§ Work instruction:
Search the material for the word "machine" and copy each line that holds it.

§ Information given:
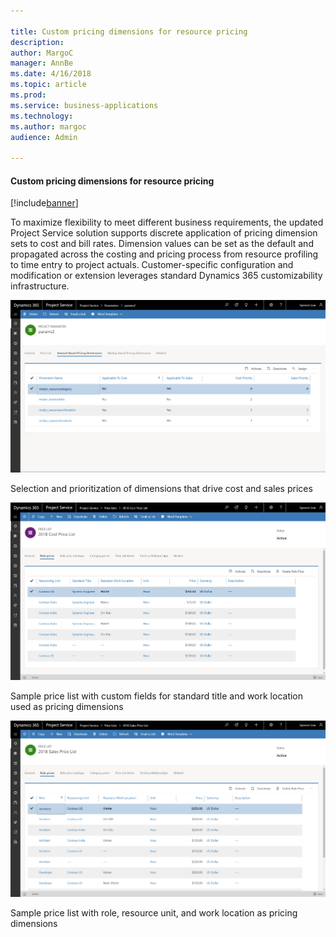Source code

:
 ```yaml
---

title: Custom pricing dimensions for resource pricing
description: 
author: MargoC
manager: AnnBe
ms.date: 4/16/2018
ms.topic: article
ms.prod: 
ms.service: business-applications
ms.technology: 
ms.author: margoc
audience: Admin

---
```

#### Custom pricing dimensions for resource pricing

[!include[banner](../../includes/banner.md)]




To maximize flexibility to meet different business requirements, the updated
Project Service solution supports discrete application of pricing dimension sets
to cost and bill rates. Dimension values can be set as the default and
propagated across the costing and pricing process from resource profiling to
time entry to project actuals. Customer-specific configuration and modification
or extension leverages standard Dynamics 365 customizability infrastructure.

![Screen showing amount-based pricing dimensions](media/custom-pricing-dimensions-for-resource-pricing-1.png "Screen showing amount-based pricing dimensions")



Selection and prioritization of dimensions that drive cost and sales prices

![Screen showing cost price list with resourcing and standard title dimensions](media/custom-pricing-dimensions-for-resource-pricing-2.png "Screen showing cost price list with resourcing and standard title dimensions")

Sample price list with custom fields for standard title and work location used
as pricing dimensions

![Screen showing sales price list with role dimension](media/custom-pricing-dimensions-for-resource-pricing-3.png "Screen showing sales price list with role dimension")

Sample price list with role, resource unit, and work location as pricing
dimensions
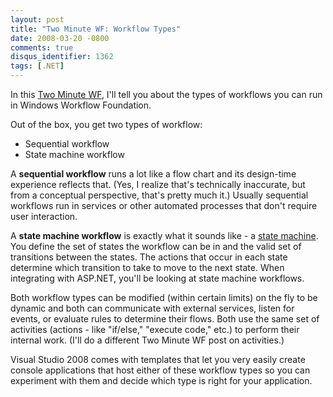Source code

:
 ```yaml
---
layout: post
title: "Two Minute WF: Workflow Types"
date: 2008-03-20 -0800
comments: true
disqus_identifier: 1362
tags: [.NET]
---
```

In this [Two Minute WF](/archive/2008/03/20/two-minute-wf.aspx), I'll
tell you about the types of workflows you can run in Windows Workflow
Foundation.

Out of the box, you get two types of workflow:

-   Sequential workflow
-   State machine workflow

A **sequential workflow** runs a lot like a flow chart and its
design-time experience reflects that. (Yes, I realize that's technically
inaccurate, but from a conceptual perspective, that's pretty much it.)
Usually sequential workflows run in services or other automated
processes that don't require user interaction.

A **state machine workflow** is exactly what it sounds like - a [state
machine](http://en.wikipedia.org/wiki/Finite_state_machine). You define
the set of states the workflow can be in and the valid set of
transitions between the states. The actions that occur in each state
determine which transition to take to move to the next state. When
integrating with ASP.NET, you'll be looking at state machine workflows.

Both workflow types can be modified (within certain limits) on the fly
to be dynamic and both can communicate with external services, listen
for events, or evaluate rules to determine their flows. Both use the
same set of activities (actions - like "if/else," "execute code," etc.)
to perform their internal work. (I'll do a different Two Minute WF post
on activities.)

Visual Studio 2008 comes with templates that let you very easily create
console applications that host either of these workflow types so you can
experiment with them and decide which type is right for your
application.

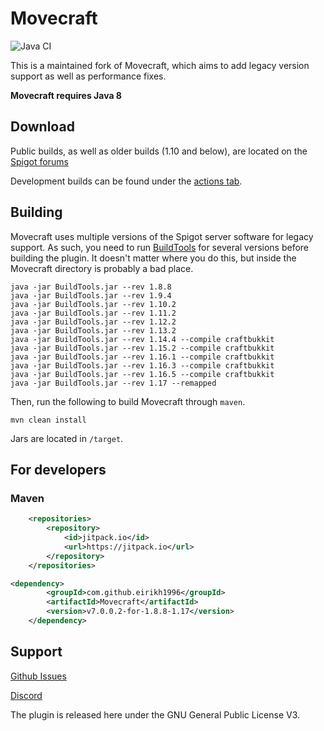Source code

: # Movecraft
![Java CI](https://github.com/eirikh1996/Movecraft/workflows/Java%20CI/badge.svg?branch=master)

This is a maintained fork of Movecraft, which aims to add legacy version support as well as performance fixes.

**Movecraft requires Java 8**

## Download

Public builds, as well as older builds (1.10 and below), are located on the [Spigot forums](https://www.spigotmc.org/resources/movecraft.31321/)

Development builds can be found under the [actions tab](https://github.com/APDevTeam/Movecraft/actions?query=workflow%3A%22Java+CI%22).

## Building
Movecraft uses multiple versions of the Spigot server software for legacy support. As such, you need to run [BuildTools](https://www.spigotmc.org/wiki/buildtools/) for several versions before building the plugin. It doesn't matter where you do this, but inside the Movecraft directory is probably a bad place.

```
java -jar BuildTools.jar --rev 1.8.8
java -jar BuildTools.jar --rev 1.9.4
java -jar BuildTools.jar --rev 1.10.2
java -jar BuildTools.jar --rev 1.11.2
java -jar BuildTools.jar --rev 1.12.2
java -jar BuildTools.jar --rev 1.13.2
java -jar BuildTools.jar --rev 1.14.4 --compile craftbukkit
java -jar BuildTools.jar --rev 1.15.2 --compile craftbukkit
java -jar BuildTools.jar --rev 1.16.1 --compile craftbukkit
java -jar BuildTools.jar --rev 1.16.3 --compile craftbukkit
java -jar BuildTools.jar --rev 1.16.5 --compile craftbukkit
java -jar BuildTools.jar --rev 1.17 --remapped
```

Then, run the following to build Movecraft through `maven`.
```
mvn clean install
```
Jars are located in `/target`.

## For developers

### Maven

```xml
	<repositories>
		<repository>
		    <id>jitpack.io</id>
		    <url>https://jitpack.io</url>
		</repository>
	</repositories>
```

```xml
<dependency>
	    <groupId>com.github.eirikh1996</groupId>
	    <artifactId>Movecraft</artifactId>
	    <version>v7.0.0.2-for-1.8.8-1.17</version>
	</dependency>
```

## Support
[Github Issues](https://github.com/eirikh1996/Movecraft/issues)

[Discord](https://discord.gg/ukYYG2T)

The plugin is released here under the GNU General Public License V3.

§ Solved problem:
-   State machine workflow
A **state machine workflow** is exactly what it sounds like - a [state
machine](http://en.wikipedia.org/wiki/Finite_state_machine). You define
integrating with ASP.NET, you'll be looking at state machine workflows.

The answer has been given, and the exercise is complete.